A colleague and I recently spent part of an afternoon attempting to assemble paper cranes. Yes, paper cranes.
We had been cleaning out old design records in the office and had come across a direct mail piece that had instructions on it for making a paper crane. So naturally, we needed to try it out and see how well we could understand the instructions. Plus I’ve always wanted to try making one, so that didn’t hurt.
Turns out it’s not easy!
Also turns out, it relates a lot to the design process. Gotta love those hidden educational pieces.
Here’s what can be related back to the process:
1) Communication is key. Directions need to be clear and concise otherwise, you might not get what you wanted.
What we found out was without written instructions, the tiny pictures showing each step were very difficult to follow and we had to restart a few times to get where we needed to go. Each time being more discouraging
2) Always look at the big picture
Throughout the entire process we kept looking to the finished piece to see if we were heading towards the result we wanted. Keeping the desired end result in mind really helped as we folded and flipped the paper, crafting the crane.

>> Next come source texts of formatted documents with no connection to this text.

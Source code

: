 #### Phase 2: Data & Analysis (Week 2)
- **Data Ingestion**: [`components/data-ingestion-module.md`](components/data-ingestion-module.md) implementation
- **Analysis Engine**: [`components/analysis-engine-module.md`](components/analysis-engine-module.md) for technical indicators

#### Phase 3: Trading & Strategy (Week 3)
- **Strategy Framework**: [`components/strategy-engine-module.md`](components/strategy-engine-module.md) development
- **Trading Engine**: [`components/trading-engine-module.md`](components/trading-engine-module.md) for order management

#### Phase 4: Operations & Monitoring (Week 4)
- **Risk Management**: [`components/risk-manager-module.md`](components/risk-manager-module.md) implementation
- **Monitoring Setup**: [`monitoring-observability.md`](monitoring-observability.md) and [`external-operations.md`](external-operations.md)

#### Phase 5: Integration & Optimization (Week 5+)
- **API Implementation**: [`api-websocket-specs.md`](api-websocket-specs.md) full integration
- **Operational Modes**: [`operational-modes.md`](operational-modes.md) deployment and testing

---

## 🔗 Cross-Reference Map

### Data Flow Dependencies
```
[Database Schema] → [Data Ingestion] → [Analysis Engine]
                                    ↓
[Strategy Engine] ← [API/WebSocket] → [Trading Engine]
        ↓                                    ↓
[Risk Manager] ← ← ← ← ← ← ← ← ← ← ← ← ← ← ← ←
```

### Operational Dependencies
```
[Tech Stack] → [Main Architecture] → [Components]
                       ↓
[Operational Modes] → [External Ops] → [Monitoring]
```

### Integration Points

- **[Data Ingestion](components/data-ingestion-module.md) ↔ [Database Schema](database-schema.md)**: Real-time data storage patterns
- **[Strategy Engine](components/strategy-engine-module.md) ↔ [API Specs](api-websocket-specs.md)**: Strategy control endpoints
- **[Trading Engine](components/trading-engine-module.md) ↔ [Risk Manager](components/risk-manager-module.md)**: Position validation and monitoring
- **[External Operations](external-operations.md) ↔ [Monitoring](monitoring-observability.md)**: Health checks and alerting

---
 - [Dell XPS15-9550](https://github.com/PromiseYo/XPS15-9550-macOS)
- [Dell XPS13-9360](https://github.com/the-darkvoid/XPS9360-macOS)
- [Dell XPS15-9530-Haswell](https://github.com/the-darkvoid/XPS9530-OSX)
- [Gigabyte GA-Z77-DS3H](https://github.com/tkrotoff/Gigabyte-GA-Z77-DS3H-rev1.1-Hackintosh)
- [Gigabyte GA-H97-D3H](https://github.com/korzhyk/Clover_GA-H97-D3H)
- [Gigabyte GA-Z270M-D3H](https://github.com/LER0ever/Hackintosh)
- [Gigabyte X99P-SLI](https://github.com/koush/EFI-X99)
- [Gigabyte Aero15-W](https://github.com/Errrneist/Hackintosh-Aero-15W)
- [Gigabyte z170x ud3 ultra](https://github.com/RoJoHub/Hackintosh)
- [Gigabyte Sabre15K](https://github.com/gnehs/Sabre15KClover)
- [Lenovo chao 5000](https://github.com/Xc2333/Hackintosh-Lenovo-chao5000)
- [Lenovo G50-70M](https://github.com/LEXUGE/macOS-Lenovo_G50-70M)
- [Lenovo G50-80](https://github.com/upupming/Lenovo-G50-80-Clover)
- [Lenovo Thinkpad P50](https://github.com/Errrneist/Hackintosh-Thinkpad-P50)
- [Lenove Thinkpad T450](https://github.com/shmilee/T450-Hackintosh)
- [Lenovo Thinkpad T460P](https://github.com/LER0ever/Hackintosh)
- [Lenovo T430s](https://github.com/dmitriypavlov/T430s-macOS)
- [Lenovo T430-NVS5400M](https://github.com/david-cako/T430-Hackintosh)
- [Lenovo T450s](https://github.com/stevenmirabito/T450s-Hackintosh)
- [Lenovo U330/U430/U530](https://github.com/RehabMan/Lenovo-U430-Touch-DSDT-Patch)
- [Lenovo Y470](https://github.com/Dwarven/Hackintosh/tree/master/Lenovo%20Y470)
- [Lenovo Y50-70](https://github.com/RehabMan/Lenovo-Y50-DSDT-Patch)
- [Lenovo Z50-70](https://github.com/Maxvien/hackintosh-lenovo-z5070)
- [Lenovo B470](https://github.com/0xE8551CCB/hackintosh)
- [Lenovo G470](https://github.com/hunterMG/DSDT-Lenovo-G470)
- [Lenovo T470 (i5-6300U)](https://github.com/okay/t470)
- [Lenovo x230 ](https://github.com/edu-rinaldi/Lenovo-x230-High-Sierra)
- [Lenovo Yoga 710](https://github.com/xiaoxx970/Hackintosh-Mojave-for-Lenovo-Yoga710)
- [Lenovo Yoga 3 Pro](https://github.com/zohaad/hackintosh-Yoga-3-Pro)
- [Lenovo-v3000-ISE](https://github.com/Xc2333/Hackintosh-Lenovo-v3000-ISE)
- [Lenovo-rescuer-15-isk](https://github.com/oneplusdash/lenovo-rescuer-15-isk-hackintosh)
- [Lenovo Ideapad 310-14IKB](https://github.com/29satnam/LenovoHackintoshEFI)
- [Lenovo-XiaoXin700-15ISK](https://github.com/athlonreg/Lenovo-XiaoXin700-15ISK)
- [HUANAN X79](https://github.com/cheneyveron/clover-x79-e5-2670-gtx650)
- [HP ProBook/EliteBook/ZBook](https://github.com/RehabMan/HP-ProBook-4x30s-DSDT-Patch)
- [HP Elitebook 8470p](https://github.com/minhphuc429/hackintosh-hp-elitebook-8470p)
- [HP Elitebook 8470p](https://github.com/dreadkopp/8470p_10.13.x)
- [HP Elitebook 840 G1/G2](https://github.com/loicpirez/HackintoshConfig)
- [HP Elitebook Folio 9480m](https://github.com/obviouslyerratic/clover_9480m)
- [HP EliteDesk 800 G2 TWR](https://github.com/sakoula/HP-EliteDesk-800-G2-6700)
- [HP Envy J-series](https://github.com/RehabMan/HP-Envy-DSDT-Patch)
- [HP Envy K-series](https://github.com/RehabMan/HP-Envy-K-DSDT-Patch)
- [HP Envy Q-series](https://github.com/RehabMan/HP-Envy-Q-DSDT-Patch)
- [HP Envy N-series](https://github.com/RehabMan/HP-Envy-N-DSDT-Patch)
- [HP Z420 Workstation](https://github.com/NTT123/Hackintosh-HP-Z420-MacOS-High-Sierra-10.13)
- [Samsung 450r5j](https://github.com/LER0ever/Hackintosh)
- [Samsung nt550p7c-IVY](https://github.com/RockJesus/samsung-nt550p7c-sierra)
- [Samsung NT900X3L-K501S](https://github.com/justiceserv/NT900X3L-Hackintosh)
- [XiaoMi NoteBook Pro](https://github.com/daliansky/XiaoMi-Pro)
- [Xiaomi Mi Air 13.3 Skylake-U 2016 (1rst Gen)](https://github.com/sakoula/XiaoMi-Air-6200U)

3) Don’t be afraid to make mistakes
You can always grab a new piece of paper. And maybe the error you made gives your crane a unique feature that you wouldn’t have thought of?
4) What might make sense to you, won’t make sense to another
There was multiple times where one of us would understand what the diagram wanted us to do and the other would sit there confused. Sharing information is what got us from point A to point B. If there is a dividing point in interpretation of the design, figure out why. For us the problem came back to the user interface not being ideal. If we could, we would have fixed it.
5) Choose the right kind of paper for the job
Paper cranes require so much delicate folding they need to be made out of thin paper. Thicker paper gave bad results. Lesson learned: Stock selection can make or break your product.
6) Test before going into production.
Because of the difficulty in interpreting the instructions, we believe it wasn’t tested or there was very limited testing done before the product went into production. The confusing instructions could have been improved upon with results from test groups.
I’m sure there are other lessons to be learned from this, but these were some of the main ones.
One final lesson: Be proud of your work!